_YOUR GOAL_: Quote each line exactly, from the line that contains "sans configuration complexe." down to the last line of the listing, and no other lines.

_RECORDS PROVIDED_:
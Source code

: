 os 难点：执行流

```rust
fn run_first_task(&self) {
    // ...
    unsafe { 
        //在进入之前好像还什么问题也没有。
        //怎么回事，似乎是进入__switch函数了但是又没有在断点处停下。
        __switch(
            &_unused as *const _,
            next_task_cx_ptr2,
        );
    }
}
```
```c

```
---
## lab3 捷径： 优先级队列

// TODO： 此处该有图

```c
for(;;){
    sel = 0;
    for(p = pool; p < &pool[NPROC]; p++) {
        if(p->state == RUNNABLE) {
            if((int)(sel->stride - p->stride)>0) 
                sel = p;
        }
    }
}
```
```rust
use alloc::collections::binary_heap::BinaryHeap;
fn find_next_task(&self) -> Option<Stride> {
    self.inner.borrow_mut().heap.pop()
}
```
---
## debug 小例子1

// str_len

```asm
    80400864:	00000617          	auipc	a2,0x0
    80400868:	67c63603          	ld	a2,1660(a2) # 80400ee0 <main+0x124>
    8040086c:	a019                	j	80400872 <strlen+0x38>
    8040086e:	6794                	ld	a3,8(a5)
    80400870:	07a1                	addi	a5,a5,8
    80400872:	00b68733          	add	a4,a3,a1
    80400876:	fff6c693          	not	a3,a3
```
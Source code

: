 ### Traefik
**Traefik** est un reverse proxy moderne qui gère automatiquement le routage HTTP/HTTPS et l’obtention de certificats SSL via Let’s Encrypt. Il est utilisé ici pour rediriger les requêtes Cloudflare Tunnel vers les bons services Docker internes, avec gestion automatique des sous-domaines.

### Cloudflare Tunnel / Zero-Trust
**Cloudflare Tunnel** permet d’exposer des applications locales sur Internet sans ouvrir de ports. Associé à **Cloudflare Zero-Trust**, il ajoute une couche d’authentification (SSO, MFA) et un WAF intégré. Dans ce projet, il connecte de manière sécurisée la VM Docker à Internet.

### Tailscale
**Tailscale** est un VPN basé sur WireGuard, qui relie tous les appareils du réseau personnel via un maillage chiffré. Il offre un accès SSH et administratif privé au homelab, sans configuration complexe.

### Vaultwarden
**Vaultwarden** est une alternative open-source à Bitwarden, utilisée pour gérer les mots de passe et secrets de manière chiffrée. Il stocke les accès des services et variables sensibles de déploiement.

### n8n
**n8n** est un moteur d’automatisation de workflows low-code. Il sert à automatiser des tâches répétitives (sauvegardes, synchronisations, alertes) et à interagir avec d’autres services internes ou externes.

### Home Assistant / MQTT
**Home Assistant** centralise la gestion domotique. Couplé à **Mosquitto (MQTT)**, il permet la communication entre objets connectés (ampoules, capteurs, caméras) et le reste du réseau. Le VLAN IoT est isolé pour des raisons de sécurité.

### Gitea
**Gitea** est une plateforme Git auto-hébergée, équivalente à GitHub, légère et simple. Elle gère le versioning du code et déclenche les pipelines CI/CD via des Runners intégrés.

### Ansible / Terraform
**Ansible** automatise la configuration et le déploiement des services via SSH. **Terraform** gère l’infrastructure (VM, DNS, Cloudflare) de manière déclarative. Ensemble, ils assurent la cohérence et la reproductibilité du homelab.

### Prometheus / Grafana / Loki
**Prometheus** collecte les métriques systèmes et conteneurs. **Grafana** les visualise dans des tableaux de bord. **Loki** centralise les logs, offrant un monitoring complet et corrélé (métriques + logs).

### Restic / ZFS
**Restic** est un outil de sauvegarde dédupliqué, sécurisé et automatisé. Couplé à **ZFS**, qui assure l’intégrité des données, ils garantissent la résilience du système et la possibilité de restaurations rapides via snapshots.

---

_ANSWER AREA_:
**Tailscale** est un VPN basé sur WireGuard, qui relie tous les appareils du réseau personnel via un maillage chiffré. Il offre un accès SSH et administratif privé au homelab, sans configuration complexe.

### Vaultwarden
**Vaultwarden** est une alternative open-source à Bitwarden, utilisée pour gérer les mots de passe et secrets de manière chiffrée. Il stocke les accès des services et variables sensibles de déploiement.

### n8n
**n8n** est un moteur d’automatisation de workflows low-code. Il sert à automatiser des tâches répétitives (sauvegardes, synchronisations, alertes) et à interagir avec d’autres services internes ou externes.

### Home Assistant / MQTT
**Home Assistant** centralise la gestion domotique. Couplé à **Mosquitto (MQTT)**, il permet la communication entre objets connectés (ampoules, capteurs, caméras) et le reste du réseau. Le VLAN IoT est isolé pour des raisons de sécurité.

### Gitea
**Gitea** est une plateforme Git auto-hébergée, équivalente à GitHub, légère et simple. Elle gère le versioning du code et déclenche les pipelines CI/CD via des Runners intégrés.

### Ansible / Terraform
**Ansible** automatise la configuration et le déploiement des services via SSH. **Terraform** gère l’infrastructure (VM, DNS, Cloudflare) de manière déclarative. Ensemble, ils assurent la cohérence et la reproductibilité du homelab.

### Prometheus / Grafana / Loki
**Prometheus** collecte les métriques systèmes et conteneurs. **Grafana** les visualise dans des tableaux de bord. **Loki** centralise les logs, offrant un monitoring complet et corrélé (métriques + logs).

### Restic / ZFS
**Restic** est un outil de sauvegarde dédupliqué, sécurisé et automatisé. Couplé à **ZFS**, qui assure l’intégrité des données, ils garantissent la résilience du système et la possibilité de restaurations rapides via snapshots.

---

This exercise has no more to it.